## Task prompt:
Look through the data below and return each line where "protocode" appears.

## The data:
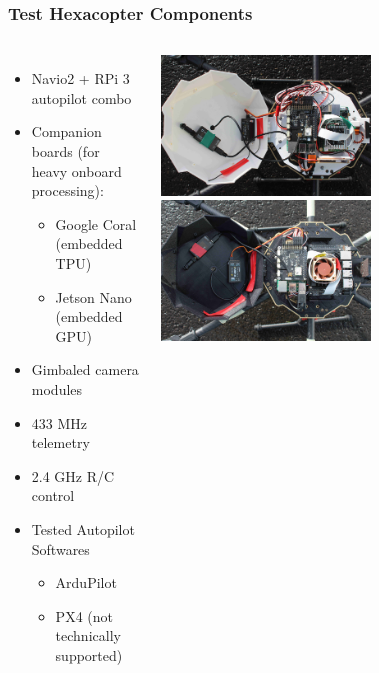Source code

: \documentclass[aspectratio=169]{rubeamer}
\newif\ifpause
\newcommand{\mypause}{\ifpause \pause \fi}
\begin{document}
\begin{frame}
  \frametitle{Test Hexacopter Components}
  \begin{columns}
    \begin{itemize}
      \item Navio2 + RPi 3 autopilot combo
      \mypause
      \item Companion boards (for heavy onboard processing):
      \begin{itemize}
        \mypause
        \item Google Coral (embedded TPU)
        \mypause
        \item Jetson Nano (embedded GPU)
      \end{itemize}
      \mypause
      \item Gimbaled camera modules
      \mypause
      \item 433 MHz telemetry
      \mypause
      \item 2.4 GHz R/C control
      \mypause
      \item Tested Autopilot Softwares
      \begin{itemize}
        \item ArduPilot
        \mypause
        \item PX4 (not technically supported)
      \end{itemize}
    \end{itemize}
    \centering
    \onslide
    \includegraphics[width=0.6\textwidth]{coral_electronics}\\
    \includegraphics[width=0.6\textwidth]{jetson_electronics}\\
  \end{columns}
\end{frame}
\end{document}
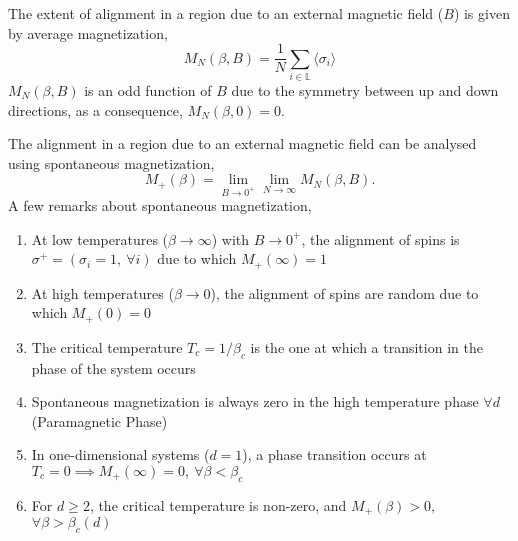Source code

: \documentclass[letterpaper,english,12pt]{article}
\begin{document}
\begin{defn} The extent of alignment in a region due to an external magnetic field ($B$) is given by average magnetization,
	$$M_{N}(\beta,B)=\frac{1}{N}\sum_{i\in \mathbb{L}}\langle\sigma_{i}\rangle$$
$M_{N}(\beta,B)$ is an odd function of $B$ due to the symmetry between up and down directions, as a consequence, $M_{N}(\beta,0) = 0$. 

\end{defn}

\begin{defn} The alignment in a region due to an external magnetic field can be analysed using spontaneous magnetization,
$$M_{+}(\beta) = \lim \limits_{B \rightarrow 0^{+}}\limits \lim_{N\rightarrow\infty}M_{N}(\beta,B).$$
A few remarks about spontaneous magnetization,
\begin{enumerate}
	\item At low temperatures ($\beta \to \infty$) with $B \to 0^{+}$, the alignment of spins is $\sigma^{+} = (\sigma_{i} = 1,~\forall i)$ due to which $M_{+}(\infty) = 1$
	\item At high temperatures ($\beta \to 0$), the alignment of spins are random due to which $M_{+}(0) = 0$
	\item The critical temperature $T_{c} = 1/\beta_{c}$ is the one at which  a transition in the phase of the system occurs
	\item Spontaneous magnetization is always zero in the high temperature phase $\forall d$ (Paramagnetic Phase)
	\item In one-dimensional systems ($d=1$), a phase transition occurs at $T_{c} = 0 \implies M_{+}(\infty) = 0,~\forall \beta < \beta_{c}$
	\item For $d\geq 2$, the critical temperature is non-zero, and $M_{+}(\beta)>0$, $\forall \beta > \beta_{c}(d)$
	\end{enumerate}
\end{defn}
\end{document}
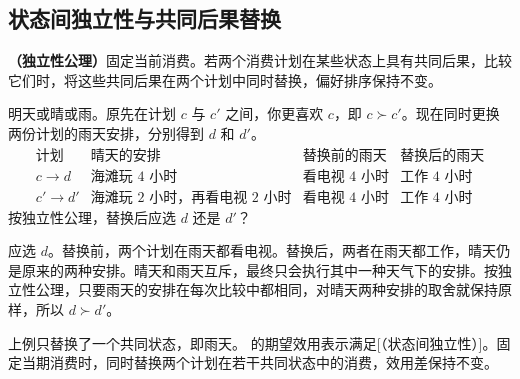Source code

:\subsection{状态间独立性与共同后果替换}\label{sec:wj-six-independence}
\begin{tcolorbox}[knowledge]
\textbf{（独立性公理）}固定当前消费。若两个消费计划在某些状态上具有共同后果，比较它们时，将这些共同后果在两个计划中同时替换，偏好排序保持不变。
\end{tcolorbox}
\begin{tcolorbox}[example]
\begin{question}
明天或晴或雨。原先在计划 $c$ 与 $c'$ 之间，你更喜欢 $c$，即 $c\succ c'$。现在同时更换两份计划的雨天安排，分别得到 $d$ 和 $d'$。
\[
\begin{array}{c|lll}
 \text{计划}&\text{晴天的安排}&\text{替换前的雨天}&\text{替换后的雨天}\\\hline
 c\to d  &\text{海滩玩 $4$ 小时}&\text{看电视 $4$ 小时}&\text{工作 $4$ 小时}\\
 c'\to d'&\text{海滩玩 $2$ 小时，再看电视 $2$ 小时}&\text{看电视 $4$ 小时}&\text{工作 $4$ 小时}
\end{array}
\]
按独立性公理，替换后应选 $d$ 还是 $d'$？
\end{question}
\begin{solution}[blank-type=manual,blank-vsep=3\baselineskip]
应选 $d$。替换前，两个计划在雨天都看电视。替换后，两者在雨天都工作，晴天仍是原来的两种安排。晴天和雨天互斥，最终只会执行其中一种天气下的安排。按独立性公理，只要雨天的安排在每次比较中都相同，对晴天两种安排的取舍就保持原样，所以 $d\succ d'$。
\end{solution}
\end{tcolorbox}

上例只替换了一个共同状态，即雨天。 的期望效用表示满足[（状态间独立性）]。固定当期消费时，同时替换两个计划在若干共同状态中的消费，效用差保持不变。

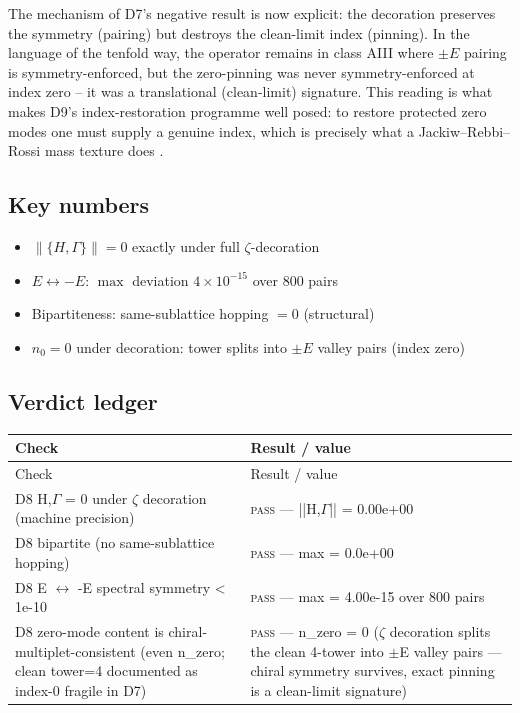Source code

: \documentclass[11pt,a4paper]{article}
\begin{document}
The mechanism of D7's negative result is now explicit: the decoration preserves the symmetry (pairing) but destroys the clean-limit index (pinning). In the language of the tenfold way, the operator remains in class AIII where $\pm E$ pairing is symmetry-enforced, but the zero-pinning was never symmetry-enforced at index zero -- it was a translational (clean-limit) signature. This reading is what makes D9's index-restoration programme well posed: to restore protected zero modes one must supply a genuine index, which is precisely what a Jackiw--Rebbi--Rossi mass texture does \cite{jackiwrebbi,jackiwrossi}.

\subsection{Key numbers}
\begin{tcolorbox}[colback=labblue!6, colframe=labblue!70!black, boxrule=0.6pt, title={Key results (canonical run)}]
\begin{itemize}[leftmargin=1.2em, itemsep=0.15em]
\item $\|\{H, \Gamma\}\| = 0$ exactly under full $\zeta$-decoration
\item $E \leftrightarrow -E$: $\max$ deviation $4\times10^{-15}$ over 800 pairs
\item Bipartiteness: same-sublattice hopping $= 0$ (structural)
\item $n_0 = 0$ under decoration: tower splits into $\pm E$ valley pairs (index zero)
\end{itemize}
\end{tcolorbox}

\subsection{Verdict ledger}
\begin{longtable}{@{}p{}p{}@{}}
\toprule
Check & Result / value \\
\midrule
\endfirsthead
\toprule
Check & Result / value \\
\midrule
\endhead
\bottomrule
\endfoot
D8 {H,$\Gamma$} = 0 under $\zeta$ decoration (machine precision) & \textsc{pass} --- ||{H,$\Gamma$}|| = 0.00e+00 \\
D8 bipartite (no same-sublattice hopping) & \textsc{pass} --- max = 0.0e+00 \\
D8 E $\leftrightarrow$ -E spectral symmetry < 1e-10 & \textsc{pass} --- max = 4.00e-15 over 800 pairs \\
D8 zero-mode content is chiral-multiplet-consistent (even n\_zero; clean tower=4 documented as index-0 fragile in D7) & \textsc{pass} --- n\_zero = 0 ($\zeta$ decoration splits the clean 4-tower into $\pm$E valley pairs — chiral symmetry survives, exact pinning is a clean-limit signature) \\
\end{longtable}
\end{document}

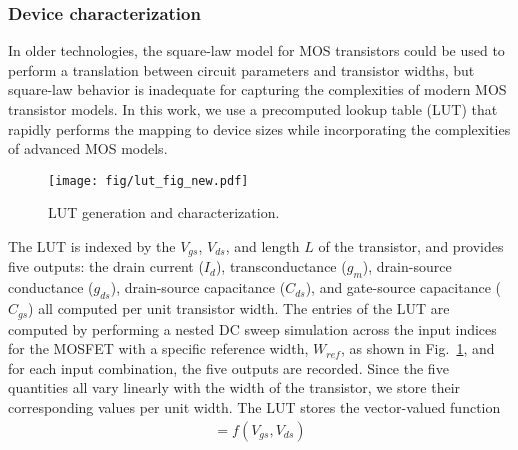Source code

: \subsubsection{\textbf{Device characterization}}

In older technologies, the square-law model for MOS transistors could be used to perform a translation between circuit parameters and transistor widths, but square-law behavior is inadequate for capturing the complexities of modern MOS transistor models. In this work, we use a precomputed lookup table (LUT) that rapidly performs the mapping to device sizes while incorporating the complexities of advanced MOS models.

\begin{figure}[t]
\centering
\texttt{[image: fig/lut\_fig\_new.pdf]}
\caption{LUT generation and characterization.}
\label{fig:lutgen}
\vspace{-5mm}
\end{figure}

The LUT is indexed by the $V_{gs}$, $V_{ds}$, and length $L$ of the transistor, and provides five outputs: the drain current ($I_d$), transconductance ($g_m$), drain-source conductance ($g_{ds}$), drain-source capacitance ($C_{ds}$), and gate-source capacitance ($C_{gs}$) all computed per unit transistor width. The entries of the LUT are computed by performing a nested DC sweep simulation across the input indices for the MOSFET with a specific reference width, $W_{ref}$, as shown in Fig.~\ref{fig:lutgen}, and for each input combination, the five outputs are recorded. Since the five quantities all vary linearly with the width of the transistor, we store their corresponding values per unit width. 
The LUT stores the vector-valued function
\begin{align}
[I_d \;\; g_m \;\; g_{ds} \;\; C_{ds} \;\; C_{gs}] = f(V_{gs}, V_{ds})
\end{align}


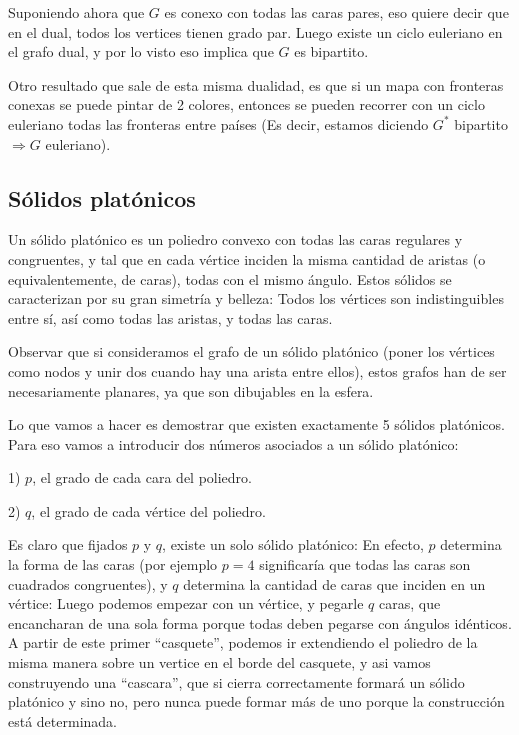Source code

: \documentclass{article}
\begin{document}
Suponiendo ahora que $G$ es conexo con todas las caras pares, eso quiere decir que en el
dual, todos los vertices tienen grado par. Luego existe un ciclo euleriano en el grafo dual, y por lo visto eso implica que
$G$ es bipartito.

Otro resultado que sale de esta misma dualidad, es que si un mapa con fronteras conexas se puede pintar de 2 colores,
entonces se pueden recorrer con un ciclo euleriano todas las fronteras entre países 
(Es decir, estamos diciendo $G^*$ bipartito $\Rightarrow G$ euleriano).

\subsection{Sólidos platónicos}

Un sólido platónico es un poliedro convexo con todas las caras regulares y congruentes, y tal que en cada vértice inciden la misma cantidad
de aristas (o equivalentemente, de caras), todas con el mismo ángulo. Estos sólidos se caracterizan por su gran simetría y belleza: Todos los vértices
son indistinguibles entre sí, así como todas las aristas, y todas las caras.

Observar que si consideramos el grafo de un sólido platónico (poner los vértices como nodos y unir dos cuando hay una arista entre ellos),
estos grafos han de ser necesariamente planares, ya que son dibujables en la esfera.

Lo que vamos a hacer es demostrar que existen exactamente 5 sólidos platónicos. Para eso vamos a introducir dos números asociados a un sólido
platónico:

1) $p$, el grado de cada cara del poliedro.

2) $q$, el grado de cada vértice del poliedro.

Es claro que fijados $p$ y $q$, existe un solo sólido platónico: En efecto, $p$ determina la forma de las caras (por ejemplo $p=4$ significaría
que todas las caras son cuadrados congruentes), y $q$ determina la cantidad de caras que inciden en un vértice: Luego podemos empezar con un
vértice, y pegarle $q$ caras, que encancharan de una sola forma porque todas deben pegarse con ángulos idénticos. A partir de este primer
``casquete'', podemos ir extendiendo el poliedro de la misma manera sobre un vertice en el borde del casquete, y asi vamos construyendo
una ``cascara'', que si cierra correctamente formará un sólido platónico y sino no, pero nunca puede formar más de uno porque la construcción
está determinada.
\end{document}
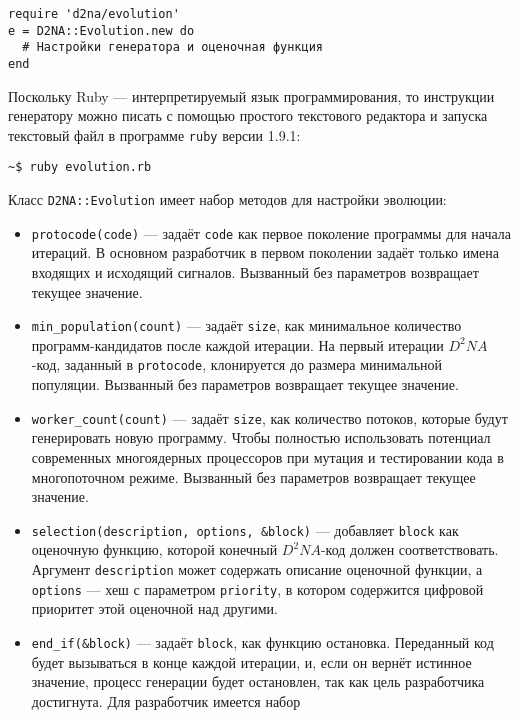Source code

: \documentclass[utf8,a5paper,portrait,10pt,twoside]{eskdtext}
\begin{document}
\begin{verbatim}
require 'd2na/evolution'
e = D2NA::Evolution.new do
  # Настройки генератора и оценочная функция
end
\end{verbatim}

Поскольку Ruby — интерпретируемый язык программирования, то инструкции
генератору можно писать с помощью простого текстового редактора и запуска
текстовый файл в программе \texttt{ruby} версии 1.9.1:

\begin{verbatim}
~$ ruby evolution.rb
\end{verbatim}

Класс \texttt{D2NA::Evolution} имеет набор методов для настройки эволюции:
\begin{itemize}
  \item \texttt{protocode(code)} — задаёт \texttt{code} как первое поколение
        программы для начала итераций. В основном разработчик в первом поколении
        задаёт только имена входящих и исходящий сигналов.
        Вызванный без параметров возвращает текущее значение.
  \item \texttt{min\_population(count)} — задаёт \texttt{size}, как минимальное
        количество программ-кандидатов после каждой итерации. На первый итерации
        $D^2NA$-код, заданный в \texttt{protocode}, клонируется до размера
        минимальной популяции.
        Вызванный без параметров возвращает текущее значение.
  \item \texttt{worker\_count(count)} — задаёт \texttt{size}, как количество
        потоков, которые будут генерировать новую программу. Чтобы полностью
        использовать потенциал современных многоядерных процессоров при
        мутация и тестировании кода в многопоточном режиме.
        Вызванный без параметров возвращает текущее значение.
  \item \texttt{selection(description, options, \&block)} — добавляет
        \texttt{block} как оценочную функцию, которой конечный $D^2NA$-код
        должен соответствовать. Аргумент \texttt{description} может содержать
        описание оценочной функции, а \texttt{options} — хеш с параметром
        \texttt{priority}, в котором содержится цифровой приоритет этой
        оценочной над другими.
  \item \texttt{end\_if(\&block)} — задаёт \texttt{block}, как функцию
        остановка. Переданный код будет вызываться в конце каждой итерации, и,
        если он вернёт истинное значение, процесс генерации будет остановлен,
        так как цель разработчика достигнута. Для разработчик имеется набор

\end{itemize}
\end{document}
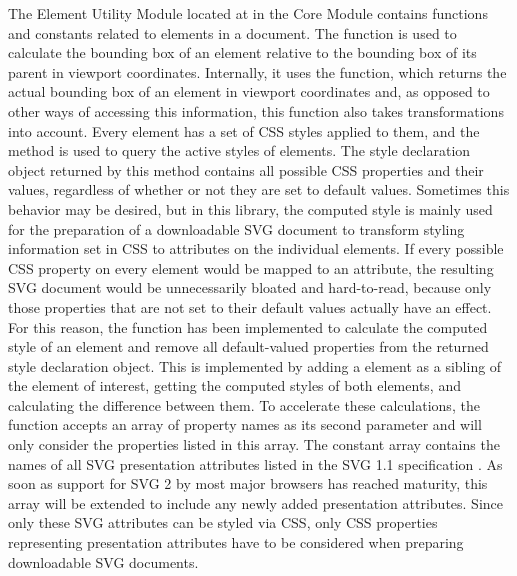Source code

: The Element Utility Module located at  in
the Core Module contains functions and constants related to elements
in a document.  The  function is used to
calculate the bounding box of an element relative to the bounding box
of its parent in viewport coordinates.  Internally, it uses the
 function, which returns the actual
bounding box of an element in viewport coordinates and, as opposed to
other ways of accessing this information, this function also takes
transformations into account.  Every element has a set of CSS styles
applied to them, and the  method is used
to query the active styles of elements. The style declaration object
returned by this method contains all possible CSS properties and their
values, regardless of whether or not they are set to default values.
Sometimes this behavior may be desired, but in this library, the
computed style is mainly used for the preparation of a downloadable
SVG document to transform styling information set in CSS to attributes
on the individual elements. If every possible CSS property on every
element would be mapped to an attribute, the resulting SVG document
would be unnecessarily bloated and hard-to-read, because only those
properties that are not set to their default values actually have an
effect. For this reason, the
 function has been
implemented to calculate the computed style of an element and remove
all default-valued properties from the returned style declaration
object.  This is implemented by adding a  element
as a sibling of the element of interest, getting the computed styles
of both elements, and calculating the difference between them.  To
accelerate these calculations, the
 function accepts an array
of property names as its second parameter and will only consider the
properties listed in this array.  The constant
 array contains the names of all SVG
presentation attributes listed in the SVG 1.1 specification
\parencite{SVG11}.  As soon as support for SVG 2 \parencite{SVG2} by
most major browsers has reached maturity, this array will be extended
to include any newly added presentation attributes.  Since only these
SVG attributes can be styled via CSS, only CSS properties representing
presentation attributes have to be considered when preparing
downloadable SVG documents.

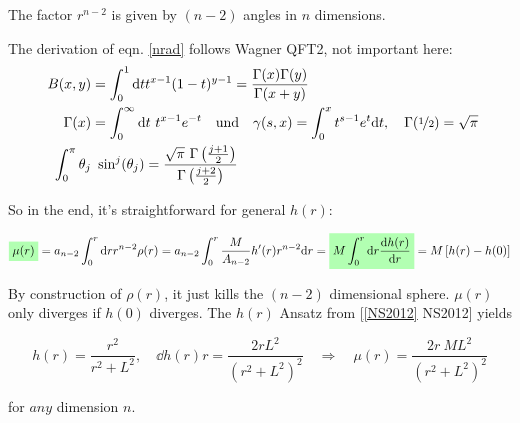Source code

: \documentclass[10pt,a4paper, fleqn]{article}
\newcommand{\highlight}[1]{%
  \colorbox{green!30}{$\displaystyle#1$}}
\begin{document}
The factor $r^{n-2}$ is given by $(n-2)$ angles in $n$ dimensions.

The derivation of eqn. \ref{nrad} follows Wagner QFT2, not important here:
\begin{align}
B(x,y) &= \int_0^1 \mathrm{d} t t^{x-1} (1-t)^{y-1} = \frac{\Gamma(x)\Gamma(y)}{\Gamma(x+y)} \\
\Gamma(x) &= \int_0^\infty \mathrm{d} t ~ t^{x-1} e^{-t} \quad \text{und} \quad \gamma(s,x) = \int_0^x t^{s-1} e^{t} \mathrm{d} t, \quad \Gamma(\nicefrac{1}{2}) = \sqrt{\pi} \\
\quad \int_0^\pi \theta_j &~ \sin^j(\theta_j) = \frac{\sqrt{\pi}~ \Gamma\left(\frac{j+1}{2}\right)}{\Gamma\left(\frac{j+2}{2}\right)}
\end{align}

So in the end, it's straightforward for general $h(r)$:

\begin{equation}
\highlight{ \mu(r) } = a_{n-2} \int_0^r \d r r^{n-2} \rho(r) = a_{n-2} \int_0^r \frac{M}{A_{n-2}} h'(r) r^{n-2} \d r = \highlight{ M \int_0^r \d r \dd{h(r)}{r} } = M \left[ h(r) - h(0) \right]
\end{equation}

By construction of $\rho(r)$, it just kills the $(n-2)$ dimensional sphere. $\mu(r)$ only diverges if $h(0)$ diverges. The $h(r)$ Ansatz from [\ref{NS2012} NS2012] yields

\begin{equation}
h(r) = \frac{r^2}{r^2 + L^2}, \quad \dd{h(r)}{r} = \frac{2rL^2}{(r^2 + L^2)^2} \quad
\Rightarrow \quad \mu(r) = \frac{2r ~ML^2}{(r^2+L^2)^2}
\end{equation}

for \highlight{ any } dimension $n$.







\end{document}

## Exercise response:
  \item \texttt{protocode(code)} — задаёт \texttt{code} как первое поколение
        $D^2NA$-код, заданный в \texttt{protocode}, клонируется до размера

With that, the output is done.